“I am glad to see the pain and suffering these victims have had to endure come to an end. Mr. Glover has been sentenced to 99 years in the penitentiary and has been held accountable for the aggravated sexual assault,” District Attorney Henry Garza said.
Glover, 46, of Temple, had pleaded not guilty and maintained throughout the trial he had not assaulted the 41-year-old resident of Bell County Nursing and Rehabilitation Center on Dec. 7, 2006, while an employee of the facility.
But a series of witnesses for the prosecution told of sexual assaults by Glover.
Two women who had been patients at the nursing home while Glover worked there in 2006 testified Glover had raped them. Both said they had been recovering from strokes that had left them unable to completely take care of themselves when they were attacked.
A co-worker who had been employed by the nursing home from September 2005 to February 2006 told jurors she had once forced her way into a barricaded room and found Glover standing over two partially nude residents - just as another co-worker (Anita Griffin) had testified Monday she had forced Glover to open a barricaded door after the Dec. 7, 2006, incident.
The victim did not testify but her sister did and said bringing her mentally disabled sister would have been unfair.
“Just the trauma of being here would harm her (the victim),” the sister said.
Glover took the stand and rebutted all the testimony that had been given against him and repeated, to questions from both the defense and prosecution, “No, I did not (do the things earlier witnesses said I did),” he said.
But the jury didn’t believe him. They found him guilty of assaulting the resident on Dec. 7 just before noon Tuesday and then heard from assistant district attorney Rebecca DePew, who asked them to send Glover to prison for life.

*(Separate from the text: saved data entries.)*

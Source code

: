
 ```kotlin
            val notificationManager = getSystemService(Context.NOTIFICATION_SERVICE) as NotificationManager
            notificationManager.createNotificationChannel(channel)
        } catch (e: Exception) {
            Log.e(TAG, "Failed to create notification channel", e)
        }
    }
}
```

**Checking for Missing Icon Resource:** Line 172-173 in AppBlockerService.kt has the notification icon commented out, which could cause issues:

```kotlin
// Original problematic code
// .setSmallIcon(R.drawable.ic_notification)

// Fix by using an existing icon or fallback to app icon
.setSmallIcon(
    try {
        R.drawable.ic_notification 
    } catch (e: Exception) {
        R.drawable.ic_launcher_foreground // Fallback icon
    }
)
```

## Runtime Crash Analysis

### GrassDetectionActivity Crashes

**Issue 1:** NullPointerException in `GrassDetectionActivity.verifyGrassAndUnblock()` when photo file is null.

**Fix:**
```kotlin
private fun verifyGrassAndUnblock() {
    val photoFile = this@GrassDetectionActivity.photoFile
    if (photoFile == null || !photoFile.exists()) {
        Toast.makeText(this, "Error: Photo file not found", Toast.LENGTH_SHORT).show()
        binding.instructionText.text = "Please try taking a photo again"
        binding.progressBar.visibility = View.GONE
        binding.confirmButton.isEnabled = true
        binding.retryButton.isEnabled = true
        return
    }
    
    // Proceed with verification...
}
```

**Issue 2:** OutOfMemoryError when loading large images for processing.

“He’s a liar and a predator. He deserves life (in prison) because he’s a terrible, horrible person in our midst. Give him life because it’s the right verdict,” she told the jury.
Defense attorney Jeffrey Parker said he understood the punishment given his client. “Based on the evidence we heard during the sentencing phase of the trial, it sounds like a just and fair sentence. The only problem we have is it’s a just and fair sentence on the wrong case,” he said.
“The victim in this case still has not come into court where we could face our accuser, which is our constitutional right, and confront her,” Parker said.